While we campaign for better workers’ rights at home, we cannot ignore injustice and exploitation abroad, says JIM SHERIDAN

As we sit in the conference hall and wander around the exhibitions this year, a key message on everybody’s lips will be the need to make business more responsible. We will pledge to ban zero-hours contracts, fight for a living wage and reverse Tory attacks on health and safety.

No doubt there will be debate. On how far we go, how we force companies to take their responsibilities seriously and what we really want from our companies.

What we won’t be discussing is large, world-renowned British companies trafficking people to come and work in their factories or on the fields here in Britain. 

We won’t be discussing the accommodation for these workers living in squalor, sleeping on dirty, wet, bug-infested mattresses in hot, overcrowded conditions. We will not be discussing child labour in Britain.

We will not be discussing these things because they are simply far beyond the pale of what we expect for workers here in this country. 

If these things happen, as I am sure they do, they are not seen to be the work of major British companies. We must eradicate this exploitation and abuse, but we do not hold large British enterprises to account.

And yet, while our companies put on an innocent front for their activities here in Britain, in their supply chains abroad it is an entirely different story.

British American Tobacco should be condemned for its treatment of immigrant workers on the tobacco fields in North Carolina. 

My colleague Ian Lavery and I recently visited these fields and were shocked at what we saw.

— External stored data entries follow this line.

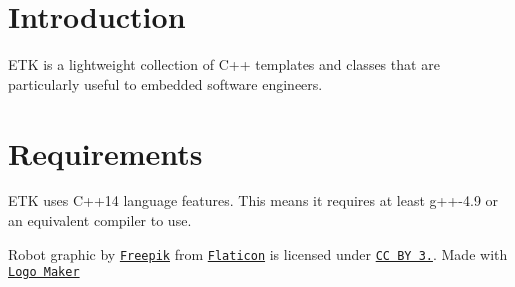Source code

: \hypertarget{index_intro_sec}{}\section{Introduction}\label{index_intro_sec}
E\-T\-K is a lightweight collection of C++ templates and classes that are particularly useful to embedded software engineers.\hypertarget{index_requirements_sec}{}\section{Requirements}\label{index_requirements_sec}
E\-T\-K uses C++14 language features. This means it requires at least g++-\/4.9 or an equivalent compiler to use.

Robot graphic by \href{http://www.freepik.com/}{\tt Freepik} from \href{http://www.flaticon.com/}{\tt Flaticon} is licensed under \href{http://creativecommons.org/licenses/by/3.0/}{\tt C\-C B\-Y 3.}. Made with \href{http://logomakr.com}{\tt Logo Maker} 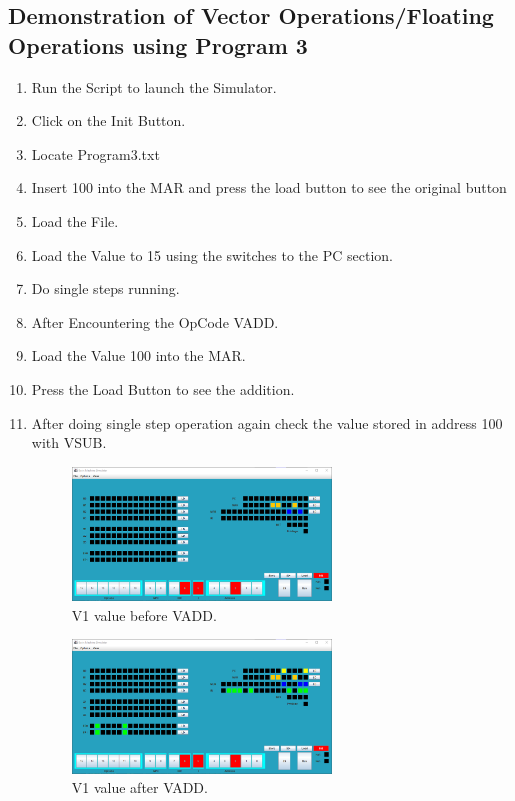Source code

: \documentclass[10pt]{article}
\begin{document}
\subsection{Demonstration of Vector Operations/Floating Operations using Program 3}
\begin{enumerate}
  \item Run the Script to launch the Simulator.
  \item Click on the Init Button.
  \item Locate Program3.txt
  \item Insert 100 into the MAR and press the load button to see the original button
  \item Load the File.
  \item Load the Value to 15 using the switches to the PC section.
  \item Do single steps running. 
  \item After Encountering the OpCode VADD.
  \item Load the Value 100 into the MAR.
  \item Press the Load Button to see the addition.
  \item After doing single step operation again check the value stored in address 100 with VSUB.
  \begin{figure}[H]
    \centering
    \includegraphics[width=0.65\textwidth]{Pics/V1.png}
    \caption{V1 value before VADD.}
    \label{fig:V1BVADD}
  \end{figure}
  \begin{figure}[H]
    \centering
    \includegraphics[width=0.65\textwidth]{Pics/V1_after.png}
    \caption{V1 value after VADD.}
    \label{fig:V1BVADD2}
  \end{figure}
\end{enumerate}
\end{document}
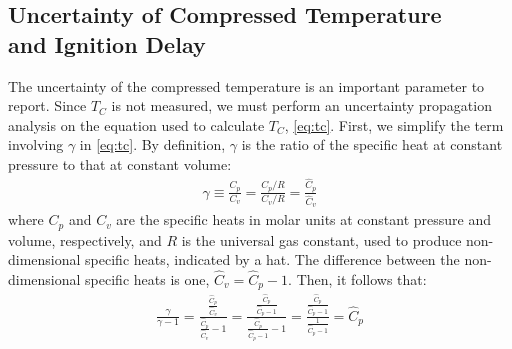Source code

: \documentclass[../main.tex]{subfiles}
\begin{document}
\subsection[Uncertainty of Compressed Temperature and Ignition Delay]%
{Uncertainty of Compressed Temperature\\ and Ignition Delay}
\label{sec:uncertainty}

The uncertainty of the compressed temperature is an important parameter
to report. Since $T_C$ is not measured, we must perform an uncertainty
propagation analysis on the equation used to calculate $T_C$,
\cref{eq:tc}. First, we simplify the term involving $\gamma$ in
\cref{eq:tc}. By definition, $\gamma$ is the ratio of the specific heat
at constant pressure to that at constant volume:
%
\begin{align}
\gamma \equiv \frac{C_p}{C_v} = \frac{C_p/R}{C_v/R} = \frac{\hat{C}_p}{\hat{C}_v}
\end{align}
%
where $C_p$ and $C_v$ are the specific heats in molar units at constant
pressure and volume, respectively, and $R$ is the universal gas constant,
used to produce non-dimensional specific heats, indicated by a hat. The
difference between the non-dimensional specific heats is one,
$\hat{C}_v = \hat{C}_p - 1$. Then, it follows that:
%
\begin{align}
\label{eq:simplify-gamma}
\frac{\gamma}{\gamma - 1} = \frac{\frac{\hat{C}_p}{\hat{C}_v}}{\frac{\hat{C}_p}{\hat{C}_v} - 1}
= \frac{\frac{\hat{C}_p}{\hat{C}_p - 1}}{\frac{\hat{C}_p}{\hat{C}_p - 1} - 1}
= \frac{\frac{\hat{C}_p}{\hat{C}_p - 1}}{\frac{1}{\hat{C}_p - 1}}
= \hat{C}_p
\end{align}
\end{document}
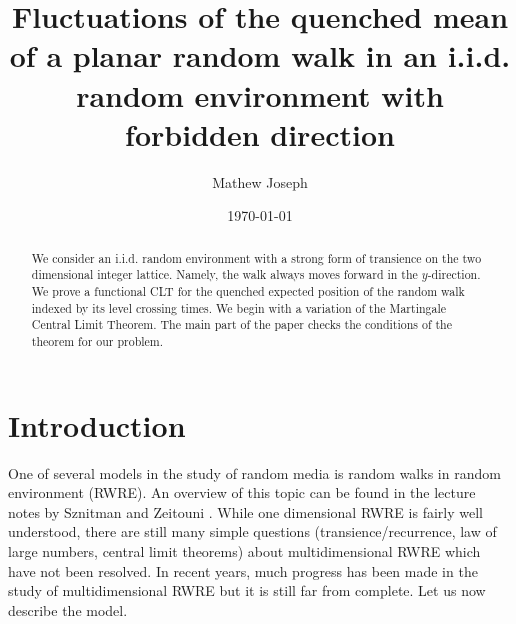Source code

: \documentclass[11pt]{amsart}
\begin{document}
\title[Fluctuations of quenched mean]{ Fluctuations of the quenched mean of a planar random walk in an i.i.d. random environment with forbidden direction}
\author[M.~Joseph]{Mathew Joseph}
\address{Mathew Joseph\\ University of Wisconsin-Madison\\ 
Mathematics Department\\ Van Vleck Hall\\ 480 Lincoln Dr.\\  
Madison WI 53706-1388\\ USA.}
\date{\today}
\begin{abstract}
We consider an i.i.d. random environment with a strong form of transience on the two dimensional integer lattice. Namely, the walk always moves forward in the $y$-direction. We prove a functional CLT for the quenched expected position of the random walk indexed by its level crossing times. We begin with a variation of the Martingale Central Limit Theorem. The main part of the paper checks the conditions of the theorem for our problem.
\end{abstract}
\maketitle

 

\section{Introduction}
One of several models in the study of random media is random walks in random environment (RWRE). An overview of this topic can be found in the lecture notes by Sznitman \cite{szn} and Zeitouni \cite{zet}. While one dimensional RWRE is fairly well understood, there are still many simple questions (transience/recurrence, law of large numbers, central limit theorems) about multidimensional RWRE which have not been resolved. In recent years, much progress has been made in the study of multidimensional RWRE but it is still far from complete. Let us now describe the model.
\end{document}
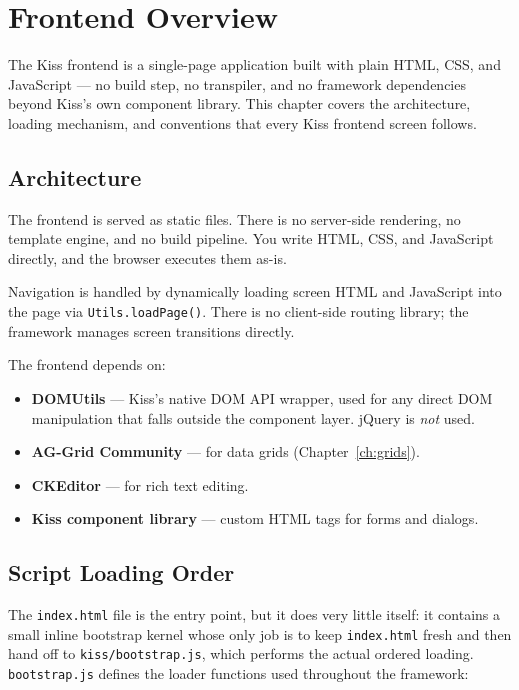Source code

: \chapter{Frontend Overview}
\label{ch:frontend}

The Kiss frontend is a single-page application built with plain HTML, CSS, and JavaScript --- no build step, no transpiler, and no framework dependencies beyond Kiss's own component library.  This chapter covers the architecture, loading mechanism, and conventions that every Kiss frontend screen follows.

\section{Architecture}
\label{sec:fe-arch}

The frontend is served as static files.  There is no server-side rendering, no template engine, and no build pipeline.  You write HTML, CSS, and JavaScript directly, and the browser executes them as-is.

Navigation is handled by dynamically loading screen HTML and JavaScript into the page via \texttt{Utils.loadPage()}.  There is no client-side routing library; the framework manages screen transitions directly.

The frontend depends on:
\begin{itemize}
  \item \textbf{DOMUtils} --- Kiss's native DOM API wrapper, used for any direct DOM manipulation that falls outside the component layer.  jQuery is \emph{not} used.
  \item \textbf{AG-Grid Community} --- for data grids (Chapter~\ref{ch:grids}).
  \item \textbf{CKEditor} --- for rich text editing.
  \item \textbf{Kiss component library} --- custom HTML tags for forms and dialogs.
\end{itemize}

\section{Script Loading Order}
\label{sec:fe-loading}

The \texttt{index.html} file is the entry point, but it does very little itself: it contains a small inline bootstrap kernel whose only job is to keep \texttt{index.html} fresh and then hand off to \texttt{kiss/bootstrap.js}, which performs the actual ordered loading.  \texttt{bootstrap.js} defines the loader functions used throughout the framework:

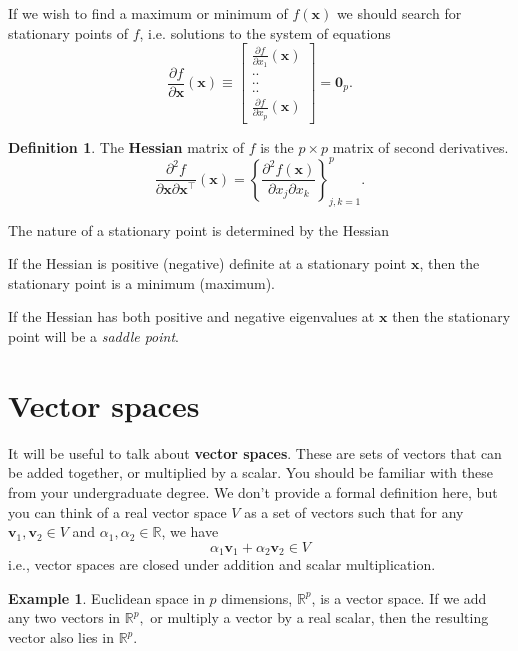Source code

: \documentclass[
]{book}
\theoremstyle{definition}
\newtheorem{definition}{Definition}[chapter]
\theoremstyle{definition}
\newtheorem{example}{Example}[chapter]
\theoremstyle{definition}
\theoremstyle{definition}
\theoremstyle{remark}
\begin{document}
If we wish to find a maximum or minimum of \(f(\mathbf x)\) we should search for stationary points of \(f\), i.e.
solutions to the system of equations
\[
\frac{\partial f}{\partial \mathbf x}(\mathbf x)\equiv \left [ \begin{array}{c} \frac{\partial f}{\partial x_1}(\mathbf x)\\
 ..\\
 ..\\
 ..\\
 \frac{\partial f}{\partial x_p}(\mathbf x)
\end{array} \right ]={\mathbf 0}_p.
\]
\begin{definition}
\protect\hypertarget{def:hessian}{}{\label{def:hessian} }The \textbf{Hessian} matrix of \(f\) is the \(p \times p\) matrix of second derivatives.
\[
\frac{\partial^2f}{\partial \mathbf x\partial \mathbf x^\top}(\mathbf x) =\left \{ \frac{\partial^2 f(\mathbf x)}{\partial x_j \partial x_k}\right \}_{j,k=1}^p.
\]
\end{definition}

The nature of a stationary point is determined by the Hessian

If the Hessian is positive (negative) definite at a stationary point \(\mathbf x\), then the stationary point is a minimum (maximum).

If the Hessian has both positive and negative eigenvalues at \(\mathbf x\) then the stationary point will be a \emph{saddle point}.

\hypertarget{linalg-vecspaces}{%
\section{Vector spaces}\label{linalg-vecspaces}}

It will be useful to talk about \textbf{vector spaces}. These are sets of vectors that can be added together, or multiplied by a scalar. You should be familiar with these from your undergraduate degree. We don't provide a formal definition here, but you can think of a real vector space \(V\) as a set of vectors such that for any \(\mathbf v_1, \mathbf v_2 \in V\) and \(\alpha_1, \alpha_2 \in \mathbb{R}\), we have
\[\alpha_1 \mathbf v_1 + \alpha_2 \mathbf v_2 \in V\]
i.e., vector spaces are closed under addition and scalar multiplication.

\begin{example}
\protect\hypertarget{exm:Rp}{}{\label{exm:Rp} }Euclidean space in \(p\) dimensions, \(\mathbb{R}^p\), is a vector space. If we add any two vectors in \(\mathbb{R}^p,\) or multiply a vector by a real scalar, then the resulting vector also lies in \(\mathbb{R}^p\).
\end{example}
\end{document}
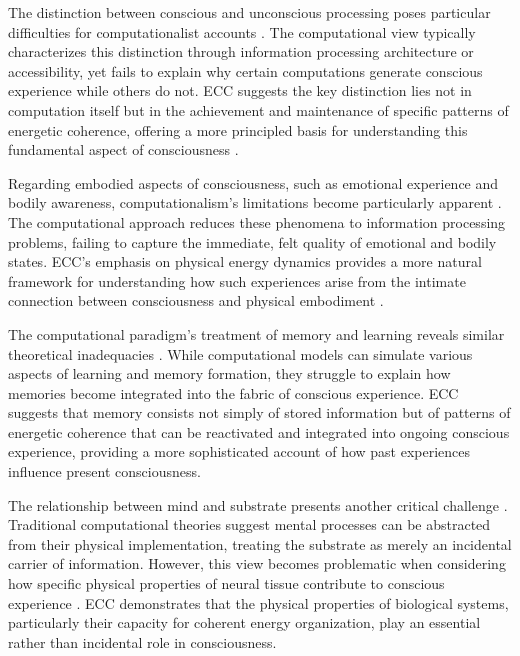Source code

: The distinction between conscious and unconscious processing poses particular difficulties for computationalist accounts \cite{fodor2000mind}. The computational view typically characterizes this distinction through information processing architecture or accessibility, yet fails to explain why certain computations generate conscious experience while others do not. ECC suggests the key distinction lies not in computation itself but in the achievement and maintenance of specific patterns of energetic coherence, offering a more principled basis for understanding this fundamental aspect of consciousness \cite{dreyfus1972what}.

Regarding embodied aspects of consciousness, such as emotional experience and bodily awareness, computationalism's limitations become particularly apparent \cite{smith2019promise}. The computational approach reduces these phenomena to information processing problems, failing to capture the immediate, felt quality of emotional and bodily states. ECC's emphasis on physical energy dynamics provides a more natural framework for understanding how such experiences arise from the intimate connection between consciousness and physical embodiment \cite{piccinini2015physical}.

The computational paradigm's treatment of memory and learning reveals similar theoretical inadequacies \cite{harnad1990symbol}. While computational models can simulate various aspects of learning and memory formation, they struggle to explain how memories become integrated into the fabric of conscious experience. ECC suggests that memory consists not simply of stored information but of patterns of energetic coherence that can be reactivated and integrated into ongoing conscious experience, providing a more sophisticated account of how past experiences influence present consciousness.

The relationship between mind and substrate presents another critical challenge \cite{dreyfus1972what}. Traditional computational theories suggest mental processes can be abstracted from their physical implementation, treating the substrate as merely an incidental carrier of information. However, this view becomes problematic when considering how specific physical properties of neural tissue contribute to conscious experience \cite{searle1980minds}. ECC demonstrates that the physical properties of biological systems, particularly their capacity for coherent energy organization, play an essential rather than incidental role in consciousness.

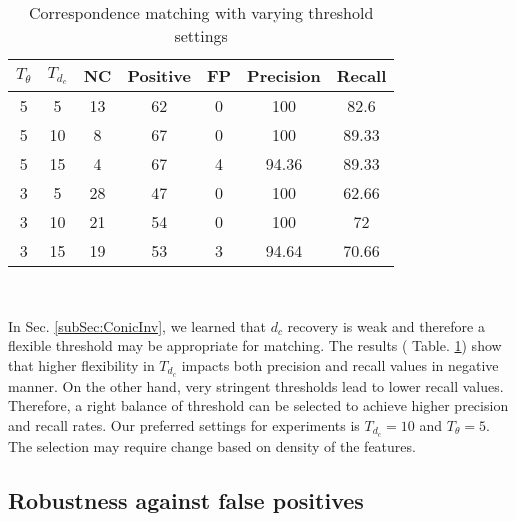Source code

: \documentclass{bmvc2k}
\begin{document}
\begin{table}
\centering
\caption{Correspondence matching with varying threshold settings } \label{table:ThresholdEffect}
\begin{tabular}{ | c | c | c | c | c | c| c |}
\hline
$ T_\theta $ & $ T_{d_c} $ & NC & Positive & FP & Precision & Recall \\ \hline
5 & 5  & 13 & 62 & 0 & 100 & 82.6 \\
5 & 10 & 8 & 67 & 0 & 100 & 89.33\\
5 & 15 & 4 & 67  & 4 & 94.36 & 89.33\\ \hline
3 & 5  & 28 & 47  & 0 & 100 & 62.66 \\
3 & 10 & 21 & 54  & 0 & 100 & 72 \\
3 & 15 & 19 & 53  & 3 & 94.64 & 70.66 \\ \hline
\end{tabular} \\
\label{tab:Exp2}
\end{table}

In Sec. \ref{subSec:ConicInv}, we learned that $ d_c $ recovery is weak and therefore a flexible threshold may be appropriate for matching. 
The results ( Table. \ref{tab:Exp2}) show that higher flexibility in $ T_{d_c} $ impacts both precision and recall values in negative manner. 
On the other hand, very stringent thresholds lead to lower recall values. Therefore, a right balance of threshold can be selected to achieve higher precision and recall rates. Our preferred settings for experiments is $ T_{d_c} = 10 $ and $ T_\theta = 5 $. The selection may require change based on density of the features. 

\subsection{Robustness against false positives}


\end{document}
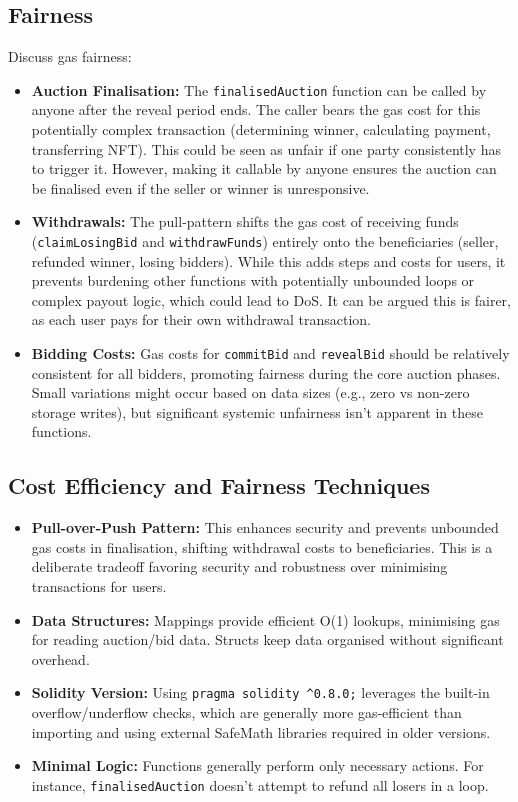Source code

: \documentclass[11pt, a4paper]{article}
\begin{document}
\subsection{Fairness}
Discuss gas fairness:
\begin{itemize}
    \item \textbf{Auction Finalisation:} The \texttt{finalisedAuction} function can be called by anyone after the reveal period ends. The caller bears the gas cost for this potentially complex transaction (determining winner, calculating payment, transferring NFT). This could be seen as unfair if one party consistently has to trigger it. However, making it callable by anyone ensures the auction can be finalised even if the seller or winner is unresponsive.
    \item \textbf{Withdrawals:} The pull-pattern shifts the gas cost of receiving funds (\texttt{claimLosingBid} and \texttt{withdrawFunds}) entirely onto the beneficiaries (seller, refunded winner, losing bidders). While this adds steps and costs for users, it prevents burdening other functions with potentially unbounded loops or complex payout logic, which could lead to DoS. It can be argued this is fairer, as each user pays for their own withdrawal transaction.
    \item \textbf{Bidding Costs:} Gas costs for \texttt{commitBid} and \texttt{revealBid} should be relatively consistent for all bidders, promoting fairness during the core auction phases. Small variations might occur based on data sizes (e.g., zero vs non-zero storage writes), but significant systemic unfairness isn't apparent in these functions.
\end{itemize}


\subsection{Cost Efficiency and Fairness Techniques}
\begin{itemize}
    \item \textbf{Pull-over-Push Pattern:} This enhances security and prevents unbounded gas costs in finalisation, shifting withdrawal costs to beneficiaries. This is a deliberate tradeoff favoring security and robustness over minimising transactions for users.
    \item \textbf{Data Structures:} Mappings provide efficient O(1) lookups, minimising gas for reading auction/bid data. Structs keep data organised without significant overhead.
    \item \textbf{Solidity Version:} Using \texttt{pragma solidity \^{}0.8.0;} leverages the built-in overflow/\newline underflow checks, which are generally more gas-efficient than importing and using external SafeMath libraries required in older versions.
    \item \textbf{Minimal Logic:} Functions generally perform only necessary actions. For instance, \texttt{finalisedAuction} doesn't attempt to refund all losers in a loop.
\end{itemize}
\end{document}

Aside from their appalling living conditions, workers are out with the sun beating down in open fields with no shade, at temperatures upward of 35°C. 

They have no access to toilet facilities and many are suffering from green tobacco sickness, leading to nausea, headaches, vomiting and insomnia due to their employers not providing even basic health and safety equipment such as gloves.

Men work alongside women and children. Women are forced into relationships with contractors, with retaliation in terms of shifts and working conditions if they do not comply.

Workers do not receive their pay. It goes to traffickers who take their cut for accommodation, transportation and food. Those out on the tobacco fields can never be certain they receive the correct amount because they do not receive a pay cheque.

As only one other example of some of the disgusting human rights abuses in British supply chains we turn now to India, where workers climb across smoky kilns, hacking at clay and carrying heavy loads. 

It is described as modern-day slavery, with abuses of minimum wage rates and health and safety regulations. And they cannot escape, often tied to it due to bonded labour.

Workers produce over 1,500 bricks a day and are only able to leave after six months, with children suffering from severe respiratory problems.

According to Union Solidarity International, which has been running the Blood Bricks campaign against these abuses, any company that owns premises in India is potentially liable. 

It is a worldwide issue, where any sector can be implicated if they use new buildings in India.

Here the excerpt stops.